Our paper aimed to highlight the marked increase in referrals seen locally within recent years. We accept that, as Dr Shaw notes, some people, particularly those from the student population who also have families of origin outside Oxfordshire, may have been referred directly to gender identity clinics and so were not captured by the data. This would mean that our findings likely represent an underestimate of the total increase in numbers of people seeking assistance from specialist clinics, which makes the increase we did find even more striking.

We also appreciate Dr Shaw's points regarding the referral pathway in Oxfordshire and the need to minimise the barriers transgender people experience to accessing services. The clinical pathway has indeed been reviewed and altered since the period described in the study, with service users now being referred directly by general practitioners, generally to the specialist clinic in Northamptonshire.

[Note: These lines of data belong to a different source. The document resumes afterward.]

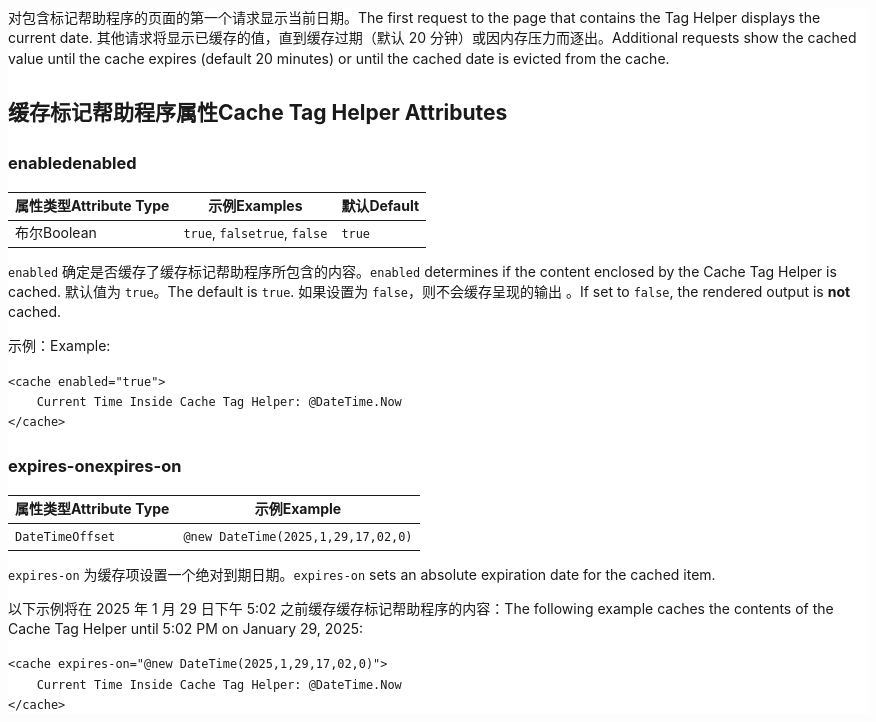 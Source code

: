 <span data-ttu-id="6c845-108">对包含标记帮助程序的页面的第一个请求显示当前日期。</span><span class="sxs-lookup"><span data-stu-id="6c845-108">The first request to the page that contains the Tag Helper displays the current date.</span></span> <span data-ttu-id="6c845-109">其他请求将显示已缓存的值，直到缓存过期（默认 20 分钟）或因内存压力而逐出。</span><span class="sxs-lookup"><span data-stu-id="6c845-109">Additional requests show the cached value until the cache expires (default 20 minutes) or until the cached date is evicted from the cache.</span></span>

## <a name="cache-tag-helper-attributes"></a><span data-ttu-id="6c845-110">缓存标记帮助程序属性</span><span class="sxs-lookup"><span data-stu-id="6c845-110">Cache Tag Helper Attributes</span></span>

### <a name="enabled"></a><span data-ttu-id="6c845-111">enabled</span><span class="sxs-lookup"><span data-stu-id="6c845-111">enabled</span></span>

| <span data-ttu-id="6c845-112">属性类型</span><span class="sxs-lookup"><span data-stu-id="6c845-112">Attribute Type</span></span>  | <span data-ttu-id="6c845-113">示例</span><span class="sxs-lookup"><span data-stu-id="6c845-113">Examples</span></span>        | <span data-ttu-id="6c845-114">默认</span><span class="sxs-lookup"><span data-stu-id="6c845-114">Default</span></span> |
| --------------- | --------------- | ------- |
| <span data-ttu-id="6c845-115">布尔</span><span class="sxs-lookup"><span data-stu-id="6c845-115">Boolean</span></span>         | <span data-ttu-id="6c845-116">`true`, `false`</span><span class="sxs-lookup"><span data-stu-id="6c845-116">`true`, `false`</span></span> | `true`  |

<span data-ttu-id="6c845-117">`enabled` 确定是否缓存了缓存标记帮助程序所包含的内容。</span><span class="sxs-lookup"><span data-stu-id="6c845-117">`enabled` determines if the content enclosed by the Cache Tag Helper is cached.</span></span> <span data-ttu-id="6c845-118">默认值为 `true`。</span><span class="sxs-lookup"><span data-stu-id="6c845-118">The default is `true`.</span></span> <span data-ttu-id="6c845-119">如果设置为 `false`，则不会缓存呈现的输出  。</span><span class="sxs-lookup"><span data-stu-id="6c845-119">If set to `false`, the rendered output is **not** cached.</span></span>

<span data-ttu-id="6c845-120">示例：</span><span class="sxs-lookup"><span data-stu-id="6c845-120">Example:</span></span>

```cshtml
<cache enabled="true">
    Current Time Inside Cache Tag Helper: @DateTime.Now
</cache>
```

### <a name="expires-on"></a><span data-ttu-id="6c845-121">expires-on</span><span class="sxs-lookup"><span data-stu-id="6c845-121">expires-on</span></span>

| <span data-ttu-id="6c845-122">属性类型</span><span class="sxs-lookup"><span data-stu-id="6c845-122">Attribute Type</span></span>   | <span data-ttu-id="6c845-123">示例</span><span class="sxs-lookup"><span data-stu-id="6c845-123">Example</span></span>                            |
| ---------------- | ---------------------------------- |
| `DateTimeOffset` | `@new DateTime(2025,1,29,17,02,0)` |

<span data-ttu-id="6c845-124">`expires-on` 为缓存项设置一个绝对到期日期。</span><span class="sxs-lookup"><span data-stu-id="6c845-124">`expires-on` sets an absolute expiration date for the cached item.</span></span>

<span data-ttu-id="6c845-125">以下示例将在 2025 年 1 月 29 日下午 5:02 之前缓存缓存标记帮助程序的内容：</span><span class="sxs-lookup"><span data-stu-id="6c845-125">The following example caches the contents of the Cache Tag Helper until 5:02 PM on January 29, 2025:</span></span>

```cshtml
<cache expires-on="@new DateTime(2025,1,29,17,02,0)">
    Current Time Inside Cache Tag Helper: @DateTime.Now
</cache>
```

The clinic did not assess people under the age of 17, so we did not include data on this age group in our study, but it is certainly notable, as both Dr Shaw and Dr Clyde's letters highlight, that referrals to gender identity disorder services (GIDS) for children and adolescents have risen dramatically over the past five years. Dr Clyde in her letter draws attention to the high rates of referral to GIDS for children and adolescents since 2010, and in particular the increase in rates of referral of those assigned female at birth. This has also been our experience, although the increase was less marked in our adult population than in the child and adolescent population Dr Clyde describes, and it is interesting to consider possible reasons for this. In our data, we found a marked trend towards more natal females being referred over the six-year period from 2011 to 2016, with a ratio of approximately 1:2 compared with natal males requesting transition. In our previous audit published in 2011 and covering the period 2006–2011, this ratio was 1:3 (Saunders and Bass, 2011). However this apparent trend did not reach statistical significance in our data. We also identified 8.5% of people presenting with non-binary gender identities, which were not noted in our previous audit. The finding of increased rates of autism spectrum disorder is also of considerable interest, and our finding of 7.8% is almost certainly an underestimate. We agree that clinics are being overwhelmed, and that there is an urgent need for both more research and discussion in this rapidly changing field, in order to best meet the needs of transgender young people and adults.